Furthermore, the firm said the much-needed RBZ authority to increase promotional spend in South Africa had been secured and this would help to support market penetration efforts to grow packed tea exports.
“Export earnings from macadamia nuts, avocadoes and coffee grew by 78% from US$4,5 million in prior year to US$8 million in the year ended 31 March 2020. As a percentage of total exports, these three crops contributed 43% up from 25% in the prior year. Contribution of the high value crops to the company’s export earnings is expected to rise to 60% by March 2022 as the bulk of them reach maturity. In volume terms, macadamia and avocado export sales grew by 129% and 39% respectively,” Moxon said.
To mitigate the inefficiencies caused by power shortages in the country, the company has embarked on a 7,5 megawatt (MW) solar project covering all estates and its Mutare factory.
Phases 1 to 3 of the project covering Ratelshoek, Tingamira and Jersey estates are already under implementation. Ratelshoek’s 1,8MW solar plant is expected to be completed by end of next month.
“Tingamira’s 1,6MW and Jersey’s 2MW plants are expected to be completed by December 2020. By end of December 2020 we will have implemented 72% of the project. This project is expected to result in an efficient and integrated power supply system that will give impetus to the growth and maturity of our high value crops and efficient crop processing,” Moxon said.
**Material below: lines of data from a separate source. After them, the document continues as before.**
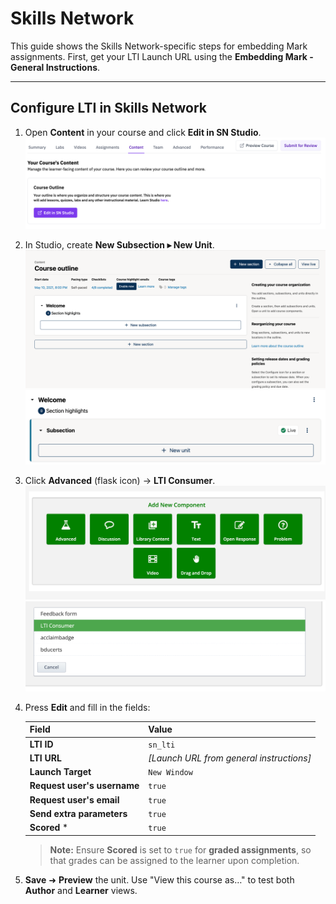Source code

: # Skills Network

This guide shows the Skills Network-specific steps for embedding Mark assignments. First, get your LTI Launch URL using the **Embedding Mark - General Instructions**.

---

## Configure LTI in Skills Network

1. Open **Content** in your course and click **Edit in SN Studio**.  
   ![Content menu](../image-6.png)

2. In Studio, create **New Subsection ▸ New Unit**.  
   ![New Subsection button](../image-14.png)
   ![New Unit](../image-15.png)

3. Click **Advanced** (flask icon) → **LTI Consumer**.  
   ![Advanced components](../image-16.png)  
   ![Select LTI consumer](../image-17.png)

4. Press **Edit** and fill in the fields:

   | Field                       | Value                                     |
   | --------------------------- | ----------------------------------------- |
   | **LTI ID**                  | `sn_lti`                                  |
   | **LTI URL**                 | *\[Launch URL from general instructions]* |
   | **Launch Target**           | `New Window`                              |
   | **Request user's username** | `true`                                    |
   | **Request user's email**    | `true`                                    |
   | **Send extra parameters**   | `true`                                    |
   | **Scored** \*               | `true`                                    |

   > **Note:** Ensure **Scored** is set to `true` for **graded assignments**, so that grades can be assigned to the learner upon completion.

5. **Save** ➜ **Preview** the unit. Use "View this course as…" to test both **Author** and **Learner** views.
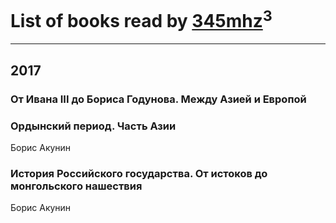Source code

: # List of books read by [345mhz](https://plus.google.com/107233253672325058205)<sup>3</sup>
---

## 2017

### От Ивана III до Бориса Годунова. Между Азией и Европой


### Ордынский период. Часть Азии
Борис Акунин


### История Российского государства. От истоков до монгольского нашествия
Борис Акунин



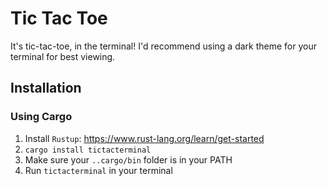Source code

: # Tic Tac Toe

It's tic-tac-toe, in the terminal! I'd recommend using a dark theme for your terminal
for best viewing.

## Installation

### Using Cargo

1. Install `Rustup`: https://www.rust-lang.org/learn/get-started
2. `cargo install tictacterminal`
3. Make sure your `..cargo/bin` folder is in your PATH
4. Run `tictacterminal` in your terminal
On its hospitality subsidiary, profit-after-tax from continuing operations increased to $184,7 million in the current year from $72,5 million in the previous year.
“The refurbishment of The Victoria Falls Hotel was due to commence in April 2020 but has been disrupted by the outbreak of the COVID-19 pandemic. The hotel closed in March 2020 when international travel and tourism stopped as countries implemented travel restrictions and lockdowns to contain the spread of the coronavirus,” Moxon
In addition, the company said plans to renovate and upgrade the group’s property portfolio were at an advanced stage and the roll out was anticipated to commence during the second half of the forthcoming financial year.
He added that several tenants had expressed interest to lease the properties which were left vacant following the closure of the group’s departmental stores.
The security services segment, Meikles Guard Services fared well during the financial year and was not disrupted by loss of contract when the departmental stores closed. The segment secured additional contracts from third parties during the year.
“The group did not anticipate the advent of COVID-19. The impact of the virus has affected the latter part of the financial year under review. It is apparent that the continued impact of the virus will affect the world and Zimbabwe for an unpredictable period into the group’s new financial year,” Moxon said.